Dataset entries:
▬▬▬▬▬▬

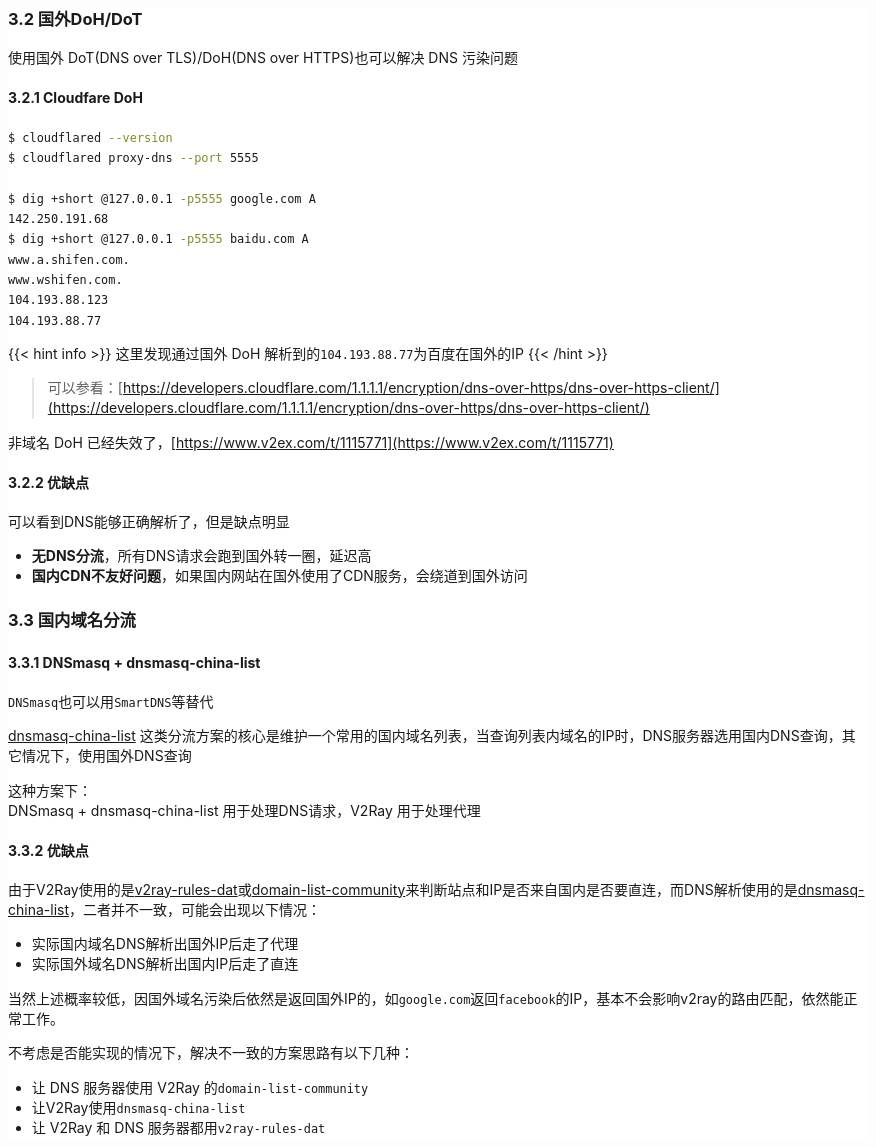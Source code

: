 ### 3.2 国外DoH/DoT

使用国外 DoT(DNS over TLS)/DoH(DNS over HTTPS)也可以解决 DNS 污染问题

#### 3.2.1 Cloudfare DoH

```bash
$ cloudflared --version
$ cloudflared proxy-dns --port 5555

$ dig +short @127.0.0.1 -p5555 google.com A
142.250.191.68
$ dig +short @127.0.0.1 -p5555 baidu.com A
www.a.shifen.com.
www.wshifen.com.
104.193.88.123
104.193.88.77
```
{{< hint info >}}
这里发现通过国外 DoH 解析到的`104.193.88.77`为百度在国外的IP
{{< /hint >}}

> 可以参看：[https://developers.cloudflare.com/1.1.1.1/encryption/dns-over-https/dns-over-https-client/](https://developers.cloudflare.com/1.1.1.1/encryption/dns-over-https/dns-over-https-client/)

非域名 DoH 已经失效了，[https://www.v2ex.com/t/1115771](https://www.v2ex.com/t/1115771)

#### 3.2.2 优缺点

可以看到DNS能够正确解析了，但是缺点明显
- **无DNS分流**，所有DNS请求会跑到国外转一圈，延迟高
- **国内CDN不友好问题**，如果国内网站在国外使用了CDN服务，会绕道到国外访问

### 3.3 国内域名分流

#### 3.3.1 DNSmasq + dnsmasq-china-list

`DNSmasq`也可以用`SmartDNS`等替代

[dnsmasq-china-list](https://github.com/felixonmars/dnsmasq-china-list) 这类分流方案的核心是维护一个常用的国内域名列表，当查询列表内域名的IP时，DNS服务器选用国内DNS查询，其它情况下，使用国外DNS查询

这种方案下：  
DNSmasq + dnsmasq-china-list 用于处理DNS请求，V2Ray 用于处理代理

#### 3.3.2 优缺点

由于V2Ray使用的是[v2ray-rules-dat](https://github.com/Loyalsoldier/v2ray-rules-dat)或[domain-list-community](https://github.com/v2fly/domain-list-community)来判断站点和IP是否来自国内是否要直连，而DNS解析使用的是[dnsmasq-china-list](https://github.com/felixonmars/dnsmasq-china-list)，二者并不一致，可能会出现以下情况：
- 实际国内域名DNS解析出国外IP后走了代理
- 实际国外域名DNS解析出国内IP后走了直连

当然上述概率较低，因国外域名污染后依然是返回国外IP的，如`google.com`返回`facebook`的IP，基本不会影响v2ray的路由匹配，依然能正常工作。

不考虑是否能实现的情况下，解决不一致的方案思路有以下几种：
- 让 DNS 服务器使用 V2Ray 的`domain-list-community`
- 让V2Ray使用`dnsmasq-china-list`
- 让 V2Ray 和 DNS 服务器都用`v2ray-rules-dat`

▬▬▬▬▬▬

__Your goal__: What is needed is a word-for-word restatement of every line from the one with "- **国内CDN不友好问题" to the end of the entries above.

__Task answer__:
- **国内CDN不友好问题**，如果国内网站在国外使用了CDN服务，会绕道到国外访问

### 3.3 国内域名分流

#### 3.3.1 DNSmasq + dnsmasq-china-list

`DNSmasq`也可以用`SmartDNS`等替代

[dnsmasq-china-list](https://github.com/felixonmars/dnsmasq-china-list) 这类分流方案的核心是维护一个常用的国内域名列表，当查询列表内域名的IP时，DNS服务器选用国内DNS查询，其它情况下，使用国外DNS查询

这种方案下：  
DNSmasq + dnsmasq-china-list 用于处理DNS请求，V2Ray 用于处理代理

#### 3.3.2 优缺点

由于V2Ray使用的是[v2ray-rules-dat](https://github.com/Loyalsoldier/v2ray-rules-dat)或[domain-list-community](https://github.com/v2fly/domain-list-community)来判断站点和IP是否来自国内是否要直连，而DNS解析使用的是[dnsmasq-china-list](https://github.com/felixonmars/dnsmasq-china-list)，二者并不一致，可能会出现以下情况：
- 实际国内域名DNS解析出国外IP后走了代理
- 实际国外域名DNS解析出国内IP后走了直连

当然上述概率较低，因国外域名污染后依然是返回国外IP的，如`google.com`返回`facebook`的IP，基本不会影响v2ray的路由匹配，依然能正常工作。

不考虑是否能实现的情况下，解决不一致的方案思路有以下几种：
- 让 DNS 服务器使用 V2Ray 的`domain-list-community`
- 让V2Ray使用`dnsmasq-china-list`
- 让 V2Ray 和 DNS 服务器都用`v2ray-rules-dat`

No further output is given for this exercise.